The order laid down that the caste of any person, including the accused, should not be incorporated in any “judicial or administrative matter”, while relying on a Rajasthan High Court order dated July 4, 2018, in ‘Bishan vs State of Rajasthan’. In Bishan’s case, the Rajasthan High Court ordered that “the police shall not mention the caste of an individual in the arrest memo as identifying a person by caste is neither provided under the Code of Criminal Procedure (CrPC) nor is provided under any law under the Constitution, while exempting cases under Scheduled Castes and the Scheduled Tribes (Prevention of Atrocities) Act, 1989.
Other High Courts have also frowned upon it.
The Himachal Pradesh High Court on September 16, 2016, in the case of ‘Kishan Kumar vs State of Himachal Pradesh’, said the practice of mentioning one’s caste separately in criminal proceedings must be stopped. “We should, as a public policy, shun the caste system,” the court said in its judgment while directing the state’s Principal Secretary to issue directions to all Investigating Officers to refrain from mentioning the caste of the accused, witnesses, or victims in recovery or seizure memos, FIRs or inquest papers and other forms, as prescribed in the CrPC and the Punjab Police Rules.
A few years later, on March 25, 2019, the Punjab & Haryana High Court in ‘Rakesh Sharma & Others vs State of Haryana’ observed that the police had “used” the caste of the parties, and said, “This is not permissible.
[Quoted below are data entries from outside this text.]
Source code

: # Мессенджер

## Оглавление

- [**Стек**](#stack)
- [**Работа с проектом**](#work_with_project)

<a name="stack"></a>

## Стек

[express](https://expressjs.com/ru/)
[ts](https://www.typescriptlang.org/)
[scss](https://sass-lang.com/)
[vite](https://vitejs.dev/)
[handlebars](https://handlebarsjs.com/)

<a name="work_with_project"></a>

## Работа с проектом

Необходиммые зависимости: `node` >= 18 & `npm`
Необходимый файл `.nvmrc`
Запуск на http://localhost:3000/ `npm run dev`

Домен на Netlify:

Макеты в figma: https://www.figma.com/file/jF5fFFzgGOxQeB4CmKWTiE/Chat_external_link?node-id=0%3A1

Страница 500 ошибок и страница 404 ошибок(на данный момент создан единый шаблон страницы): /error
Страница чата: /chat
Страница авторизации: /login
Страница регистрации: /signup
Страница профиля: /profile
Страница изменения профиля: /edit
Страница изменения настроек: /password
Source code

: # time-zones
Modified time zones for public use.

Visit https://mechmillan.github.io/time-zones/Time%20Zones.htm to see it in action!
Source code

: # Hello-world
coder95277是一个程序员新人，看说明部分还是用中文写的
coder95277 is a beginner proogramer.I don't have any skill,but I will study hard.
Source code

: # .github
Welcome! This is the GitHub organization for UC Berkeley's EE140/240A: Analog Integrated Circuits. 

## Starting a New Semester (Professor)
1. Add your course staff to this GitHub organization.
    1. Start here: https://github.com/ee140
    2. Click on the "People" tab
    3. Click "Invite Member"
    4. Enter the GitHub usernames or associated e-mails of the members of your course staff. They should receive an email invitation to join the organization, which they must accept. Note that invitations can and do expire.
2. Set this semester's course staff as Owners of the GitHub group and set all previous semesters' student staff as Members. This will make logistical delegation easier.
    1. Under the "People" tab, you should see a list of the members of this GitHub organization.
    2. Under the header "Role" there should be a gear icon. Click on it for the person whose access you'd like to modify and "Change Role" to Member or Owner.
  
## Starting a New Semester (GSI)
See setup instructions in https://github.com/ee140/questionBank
Mentioning of caste/status separately in the criminal proceedings is a colonial legacy and requires to be stopped forthwith.”
The court also referred to the Constitution and its guarantee of a casteless and classless society. “Segmentation of the society into groups can not be determined by birth,” the court said in its judgment while issuing instructions to all judicial officers to refrain from the practice of mentioning caste names in FIRs, memos, inquest papers, etc.
Only relatives of the victim have right to file appeal: SC
Dhananjay Mahapatra, Bofors ruling may affect Loya case, January 17, 2018: The Times of India
Can A Person Unrelated To A Criminal Case File An Appeal, Asks SC
Thirteen years after entertaining an appeal challenging quashing of cases against the Hinduja brothers in the 30-year-old Bofors scam case, the Supreme Court on Tuesday asked whether an advocate, unconnected with the matter, had the locus standi to file an appeal in a criminal matter.
“A bystander cannot file an appeal in a criminal case. This will be dangerous criminal law jurisprudence. If a bystander is allowed to file appeal in a criminal case, then any citizen can file an appeal in acquittal in any criminal case anywhere in the country. That is why criminal jurisprudence limits the right to file appeal to only relatives of the victim,” a bench of Chief Justice Dipak Misra and Justices A M Khanwilkar and D Y Chandrachud said.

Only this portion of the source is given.